■ YOUR TASK ■
Output the records exactly as they appear, with no pictures included.

■ PROVIDED ENTRIES ■
*-*-*

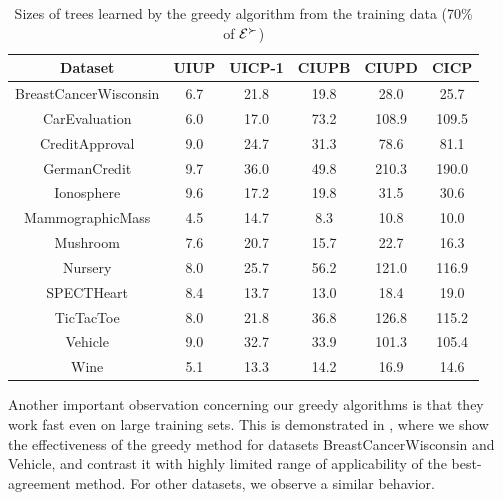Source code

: \begin{table}
  \centering
  \small
  \caption{Sizes of trees learned by the greedy algorithm from the training 
					 data (70\% of $\mathcal{E}^\succ$)}
	\setlength\tabcolsep{6pt}
  \begin{tabular}{ |c||c|c|c|c|c| }
    \hline
    Dataset          & UIUP & UICP-1 & CIUPB & CIUPD  & CICP \\
    \hline \hline                                       
    BreastCancerWisconsin              & 6.7  & 21.8   & 19.8  & 28.0   & 25.7    \\ \hline
    CarEvaluation               & 6.0  & 17.0   & 73.2  & 108.9  & 109.5   \\ \hline
    CreditApproval               & 9.0  & 24.7   & 31.3  & 78.6   & 81.1    \\ \hline
    GermanCredit               & 9.7  & 36.0   & 49.8  & 210.3  & 190.0   \\ \hline
    Ionosphere               & 9.6  & 17.2   & 19.8  & 31.5   & 30.6    \\ \hline
    MammographicMass               & 4.5  & 14.7   & 8.3   & 10.8   & 10.0    \\ \hline
    Mushroom               & 7.6  & 20.7   & 15.7  & 22.7   & 16.3    \\ \hline
    Nursery               & 8.0  & 25.7   & 56.2  & 121.0  & 116.9   \\ \hline
    SPECTHeart               & 8.4  & 13.7   & 13.0  & 18.4   & 19.0    \\ \hline
    TicTacToe              & 8.0  & 21.8   & 36.8  & 126.8  & 115.2   \\ \hline
    Vehicle               & 9.0  & 32.7   & 33.9  & 101.3  & 105.4   \\ \hline
    Wine               & 5.1  & 13.3   & 14.2  & 16.9   & 14.6    \\ \hline
  \end{tabular}
  \label{tbl:trees_size}
\end{table}

Another important observation concerning our greedy algorithms is that
they work fast even on large training sets. This is demonstrated in 
, where we show the effectiveness of the greedy method
for datasets BreastCancerWisconsin and Vehicle, and contrast it with highly limited range of
applicability of the best-agreement method. For other datasets, we observe 
a similar behavior.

*-*-*

■ ANSWER FOR THE TASK ■
Source code

: \begin{table}
  \centering
  \small
  \caption{Sizes of trees learned by the greedy algorithm from the training 
					 data (70\% of $\mathcal{E}^\succ$)}
	\setlength\tabcolsep{6pt}
  \begin{tabular}{ |c||c|c|c|c|c| }
    \hline
    Dataset          & UIUP & UICP-1 & CIUPB & CIUPD  & CICP \\
    \hline \hline                                       
    BreastCancerWisconsin              & 6.7  & 21.8   & 19.8  & 28.0   & 25.7    \\ \hline
    CarEvaluation               & 6.0  & 17.0   & 73.2  & 108.9  & 109.5   \\ \hline
    CreditApproval               & 9.0  & 24.7   & 31.3  & 78.6   & 81.1    \\ \hline
    GermanCredit               & 9.7  & 36.0   & 49.8  & 210.3  & 190.0   \\ \hline
    Ionosphere               & 9.6  & 17.2   & 19.8  & 31.5   & 30.6    \\ \hline
    MammographicMass               & 4.5  & 14.7   & 8.3   & 10.8   & 10.0    \\ \hline
    Mushroom               & 7.6  & 20.7   & 15.7  & 22.7   & 16.3    \\ \hline
    Nursery               & 8.0  & 25.7   & 56.2  & 121.0  & 116.9   \\ \hline
    SPECTHeart               & 8.4  & 13.7   & 13.0  & 18.4   & 19.0    \\ \hline
    TicTacToe              & 8.0  & 21.8   & 36.8  & 126.8  & 115.2   \\ \hline
    Vehicle               & 9.0  & 32.7   & 33.9  & 101.3  & 105.4   \\ \hline
    Wine               & 5.1  & 13.3   & 14.2  & 16.9   & 14.6    \\ \hline
  \end{tabular}
  \label{tbl:trees_size}
\end{table}

Another important observation concerning our greedy algorithms is that
they work fast even on large training sets. This is demonstrated in 
, where we show the effectiveness of the greedy method
for datasets BreastCancerWisconsin and Vehicle, and contrast it with highly limited range of
applicability of the best-agreement method. For other datasets, we observe 
a similar behavior.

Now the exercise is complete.